### RECORDS SUPPLIED
_ _ _ _ _ _ _

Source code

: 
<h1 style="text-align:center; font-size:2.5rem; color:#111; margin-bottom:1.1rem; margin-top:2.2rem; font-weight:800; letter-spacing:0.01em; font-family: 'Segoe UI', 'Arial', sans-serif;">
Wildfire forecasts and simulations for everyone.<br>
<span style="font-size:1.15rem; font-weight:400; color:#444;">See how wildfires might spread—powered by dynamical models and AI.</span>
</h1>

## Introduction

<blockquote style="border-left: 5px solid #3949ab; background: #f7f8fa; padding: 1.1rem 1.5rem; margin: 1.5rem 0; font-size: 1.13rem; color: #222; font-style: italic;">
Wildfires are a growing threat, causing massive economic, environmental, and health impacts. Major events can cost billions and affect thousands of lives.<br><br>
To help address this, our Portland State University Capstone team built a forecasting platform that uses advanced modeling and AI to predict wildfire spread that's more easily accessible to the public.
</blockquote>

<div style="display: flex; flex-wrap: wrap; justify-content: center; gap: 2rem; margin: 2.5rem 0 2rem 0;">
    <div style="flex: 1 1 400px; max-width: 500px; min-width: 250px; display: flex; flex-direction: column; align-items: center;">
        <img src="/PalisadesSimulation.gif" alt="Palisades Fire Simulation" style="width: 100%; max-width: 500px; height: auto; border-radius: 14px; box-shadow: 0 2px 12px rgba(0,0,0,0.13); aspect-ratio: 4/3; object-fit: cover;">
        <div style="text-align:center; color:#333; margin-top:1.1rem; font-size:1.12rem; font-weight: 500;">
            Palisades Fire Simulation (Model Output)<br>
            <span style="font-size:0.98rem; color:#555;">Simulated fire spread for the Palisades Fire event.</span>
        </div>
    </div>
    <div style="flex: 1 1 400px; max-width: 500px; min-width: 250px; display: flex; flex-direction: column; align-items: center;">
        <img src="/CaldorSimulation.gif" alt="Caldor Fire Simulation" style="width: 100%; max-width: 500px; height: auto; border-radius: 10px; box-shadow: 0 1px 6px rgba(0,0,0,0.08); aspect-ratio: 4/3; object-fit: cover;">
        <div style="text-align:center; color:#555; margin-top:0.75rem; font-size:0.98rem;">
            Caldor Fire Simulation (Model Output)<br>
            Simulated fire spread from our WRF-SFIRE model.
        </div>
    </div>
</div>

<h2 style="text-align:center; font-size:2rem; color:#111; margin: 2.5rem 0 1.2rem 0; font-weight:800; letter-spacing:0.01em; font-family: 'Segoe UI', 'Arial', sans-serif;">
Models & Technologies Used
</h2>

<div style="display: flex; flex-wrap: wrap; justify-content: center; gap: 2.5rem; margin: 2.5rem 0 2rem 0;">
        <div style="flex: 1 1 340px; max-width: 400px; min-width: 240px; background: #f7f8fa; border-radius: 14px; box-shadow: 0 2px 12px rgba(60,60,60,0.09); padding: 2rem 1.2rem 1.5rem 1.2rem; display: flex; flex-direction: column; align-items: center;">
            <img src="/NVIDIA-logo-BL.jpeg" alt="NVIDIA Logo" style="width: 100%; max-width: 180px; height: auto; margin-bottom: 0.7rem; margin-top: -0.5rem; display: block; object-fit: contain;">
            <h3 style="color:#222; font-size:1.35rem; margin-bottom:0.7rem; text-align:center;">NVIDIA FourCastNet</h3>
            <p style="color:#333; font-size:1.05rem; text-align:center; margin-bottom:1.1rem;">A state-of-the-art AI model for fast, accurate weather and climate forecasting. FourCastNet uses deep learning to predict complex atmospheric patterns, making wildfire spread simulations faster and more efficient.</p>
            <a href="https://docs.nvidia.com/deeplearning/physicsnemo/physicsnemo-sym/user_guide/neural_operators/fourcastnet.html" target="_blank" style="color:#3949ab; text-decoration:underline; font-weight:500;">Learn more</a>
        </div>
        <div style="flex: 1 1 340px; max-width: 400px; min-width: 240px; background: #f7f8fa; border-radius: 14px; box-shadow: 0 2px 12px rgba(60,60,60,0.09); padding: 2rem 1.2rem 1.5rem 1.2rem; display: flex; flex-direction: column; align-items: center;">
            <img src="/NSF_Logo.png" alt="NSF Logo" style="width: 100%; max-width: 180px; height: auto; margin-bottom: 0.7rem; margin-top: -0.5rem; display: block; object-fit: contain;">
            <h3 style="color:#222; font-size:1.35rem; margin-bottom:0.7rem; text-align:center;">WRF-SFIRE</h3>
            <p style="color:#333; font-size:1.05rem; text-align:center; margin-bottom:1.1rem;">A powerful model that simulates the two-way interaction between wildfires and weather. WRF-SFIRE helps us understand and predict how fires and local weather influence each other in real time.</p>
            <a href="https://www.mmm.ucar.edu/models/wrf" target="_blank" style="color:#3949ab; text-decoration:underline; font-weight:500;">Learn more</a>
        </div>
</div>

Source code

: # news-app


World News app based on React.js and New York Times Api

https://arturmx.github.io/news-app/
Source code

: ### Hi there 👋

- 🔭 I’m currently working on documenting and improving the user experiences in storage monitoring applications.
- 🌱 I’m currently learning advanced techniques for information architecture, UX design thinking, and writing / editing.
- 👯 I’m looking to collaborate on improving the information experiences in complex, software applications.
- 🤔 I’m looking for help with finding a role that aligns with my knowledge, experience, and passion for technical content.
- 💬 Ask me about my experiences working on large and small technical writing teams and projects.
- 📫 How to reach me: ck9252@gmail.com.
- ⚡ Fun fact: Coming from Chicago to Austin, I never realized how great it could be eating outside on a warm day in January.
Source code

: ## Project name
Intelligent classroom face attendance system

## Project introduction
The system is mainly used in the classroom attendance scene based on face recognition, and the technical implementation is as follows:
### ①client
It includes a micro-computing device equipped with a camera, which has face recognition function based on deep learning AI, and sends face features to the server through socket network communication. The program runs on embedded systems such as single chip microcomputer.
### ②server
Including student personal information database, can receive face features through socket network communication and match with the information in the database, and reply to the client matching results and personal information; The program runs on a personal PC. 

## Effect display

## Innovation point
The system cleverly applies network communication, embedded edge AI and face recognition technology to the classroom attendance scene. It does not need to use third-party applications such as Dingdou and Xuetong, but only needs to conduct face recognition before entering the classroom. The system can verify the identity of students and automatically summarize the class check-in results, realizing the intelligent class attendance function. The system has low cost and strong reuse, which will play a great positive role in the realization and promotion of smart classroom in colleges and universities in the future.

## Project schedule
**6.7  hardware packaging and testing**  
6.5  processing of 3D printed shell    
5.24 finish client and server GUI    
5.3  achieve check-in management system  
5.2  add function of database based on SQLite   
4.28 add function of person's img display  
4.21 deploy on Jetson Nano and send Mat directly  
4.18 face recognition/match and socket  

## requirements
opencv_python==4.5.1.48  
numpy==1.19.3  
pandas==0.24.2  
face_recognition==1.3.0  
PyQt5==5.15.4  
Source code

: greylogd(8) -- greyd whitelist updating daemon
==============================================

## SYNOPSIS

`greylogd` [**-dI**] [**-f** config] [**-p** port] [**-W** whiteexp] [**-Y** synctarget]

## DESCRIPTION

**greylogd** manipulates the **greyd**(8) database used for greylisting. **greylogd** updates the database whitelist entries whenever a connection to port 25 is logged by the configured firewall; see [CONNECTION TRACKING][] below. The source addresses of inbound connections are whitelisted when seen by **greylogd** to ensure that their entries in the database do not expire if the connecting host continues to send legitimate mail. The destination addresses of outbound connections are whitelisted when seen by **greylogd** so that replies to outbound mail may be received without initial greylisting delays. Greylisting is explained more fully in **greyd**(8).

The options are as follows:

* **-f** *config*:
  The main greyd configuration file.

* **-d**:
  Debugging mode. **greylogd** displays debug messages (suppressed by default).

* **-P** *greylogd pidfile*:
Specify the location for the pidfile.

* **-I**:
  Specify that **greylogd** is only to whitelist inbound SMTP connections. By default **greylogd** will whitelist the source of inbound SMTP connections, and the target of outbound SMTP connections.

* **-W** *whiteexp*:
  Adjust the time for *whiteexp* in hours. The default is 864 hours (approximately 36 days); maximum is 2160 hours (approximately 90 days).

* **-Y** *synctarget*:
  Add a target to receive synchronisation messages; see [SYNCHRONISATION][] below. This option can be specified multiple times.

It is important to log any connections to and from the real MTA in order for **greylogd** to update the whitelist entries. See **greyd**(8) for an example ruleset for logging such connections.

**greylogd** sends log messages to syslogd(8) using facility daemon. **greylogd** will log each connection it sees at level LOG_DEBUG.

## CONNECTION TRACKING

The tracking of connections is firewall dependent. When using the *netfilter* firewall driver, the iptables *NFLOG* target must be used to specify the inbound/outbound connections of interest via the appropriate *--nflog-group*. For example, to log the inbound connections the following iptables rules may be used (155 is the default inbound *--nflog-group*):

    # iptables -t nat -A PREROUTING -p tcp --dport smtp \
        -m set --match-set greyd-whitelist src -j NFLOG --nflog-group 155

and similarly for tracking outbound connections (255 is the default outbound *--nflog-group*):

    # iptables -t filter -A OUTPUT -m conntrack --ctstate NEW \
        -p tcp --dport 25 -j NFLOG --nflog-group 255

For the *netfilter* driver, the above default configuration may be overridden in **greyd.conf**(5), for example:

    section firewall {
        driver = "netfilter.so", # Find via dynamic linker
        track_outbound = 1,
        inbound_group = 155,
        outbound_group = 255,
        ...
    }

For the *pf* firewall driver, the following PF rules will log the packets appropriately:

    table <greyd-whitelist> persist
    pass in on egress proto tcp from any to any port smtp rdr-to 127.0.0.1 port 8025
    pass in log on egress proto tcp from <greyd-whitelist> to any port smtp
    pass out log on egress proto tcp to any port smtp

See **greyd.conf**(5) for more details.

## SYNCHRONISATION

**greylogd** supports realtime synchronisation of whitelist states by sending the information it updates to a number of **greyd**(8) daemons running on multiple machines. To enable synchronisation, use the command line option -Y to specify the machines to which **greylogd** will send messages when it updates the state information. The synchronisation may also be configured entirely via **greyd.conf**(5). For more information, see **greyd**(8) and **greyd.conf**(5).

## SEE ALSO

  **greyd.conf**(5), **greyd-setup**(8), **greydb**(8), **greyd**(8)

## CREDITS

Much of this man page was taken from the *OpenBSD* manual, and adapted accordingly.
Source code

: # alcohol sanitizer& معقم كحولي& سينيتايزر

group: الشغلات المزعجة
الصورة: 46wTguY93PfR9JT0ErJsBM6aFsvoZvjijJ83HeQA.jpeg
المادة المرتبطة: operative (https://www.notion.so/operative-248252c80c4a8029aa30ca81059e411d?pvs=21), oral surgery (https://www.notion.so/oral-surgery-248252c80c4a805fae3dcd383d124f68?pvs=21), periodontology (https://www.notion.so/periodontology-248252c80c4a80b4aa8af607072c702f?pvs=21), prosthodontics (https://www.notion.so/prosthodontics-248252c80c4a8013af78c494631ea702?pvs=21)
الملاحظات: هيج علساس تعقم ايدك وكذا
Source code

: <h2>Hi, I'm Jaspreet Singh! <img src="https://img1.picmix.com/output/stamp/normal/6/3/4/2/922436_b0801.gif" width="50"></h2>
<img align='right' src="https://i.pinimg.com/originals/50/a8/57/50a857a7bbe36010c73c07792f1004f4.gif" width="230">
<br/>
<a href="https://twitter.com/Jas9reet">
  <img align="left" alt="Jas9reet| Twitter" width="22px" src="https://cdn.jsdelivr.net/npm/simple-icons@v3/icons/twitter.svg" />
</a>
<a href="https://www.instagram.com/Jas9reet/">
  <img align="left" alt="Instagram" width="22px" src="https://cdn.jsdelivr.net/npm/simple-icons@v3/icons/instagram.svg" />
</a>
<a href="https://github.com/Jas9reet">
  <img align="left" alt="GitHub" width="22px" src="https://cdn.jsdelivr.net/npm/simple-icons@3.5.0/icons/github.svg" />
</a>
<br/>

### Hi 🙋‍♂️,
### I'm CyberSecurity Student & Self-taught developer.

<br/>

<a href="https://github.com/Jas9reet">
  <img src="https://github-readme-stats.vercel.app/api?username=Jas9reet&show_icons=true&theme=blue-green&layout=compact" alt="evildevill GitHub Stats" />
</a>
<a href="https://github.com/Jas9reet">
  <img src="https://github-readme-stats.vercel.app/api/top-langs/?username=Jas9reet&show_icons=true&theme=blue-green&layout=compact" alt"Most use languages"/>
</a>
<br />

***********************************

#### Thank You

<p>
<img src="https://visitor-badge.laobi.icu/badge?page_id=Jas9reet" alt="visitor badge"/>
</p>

_ _ _ _ _ _ _

### WHAT TO DO
The line with "center; gap: 2rem;" is the last to include; transcribe exactly every line from the top of the material above down to it.

### SOLUTION TO THE EXERCISE
Source code

: 
<h1 style="text-align:center; font-size:2.5rem; color:#111; margin-bottom:1.1rem; margin-top:2.2rem; font-weight:800; letter-spacing:0.01em; font-family: 'Segoe UI', 'Arial', sans-serif;">
Wildfire forecasts and simulations for everyone.<br>
<span style="font-size:1.15rem; font-weight:400; color:#444;">See how wildfires might spread—powered by dynamical models and AI.</span>
</h1>

## Introduction

<blockquote style="border-left: 5px solid #3949ab; background: #f7f8fa; padding: 1.1rem 1.5rem; margin: 1.5rem 0; font-size: 1.13rem; color: #222; font-style: italic;">
Wildfires are a growing threat, causing massive economic, environmental, and health impacts. Major events can cost billions and affect thousands of lives.<br><br>
To help address this, our Portland State University Capstone team built a forecasting platform that uses advanced modeling and AI to predict wildfire spread that's more easily accessible to the public.
</blockquote>

<div style="display: flex; flex-wrap: wrap; justify-content: center; gap: 2rem; margin: 2.5rem 0 2rem 0;">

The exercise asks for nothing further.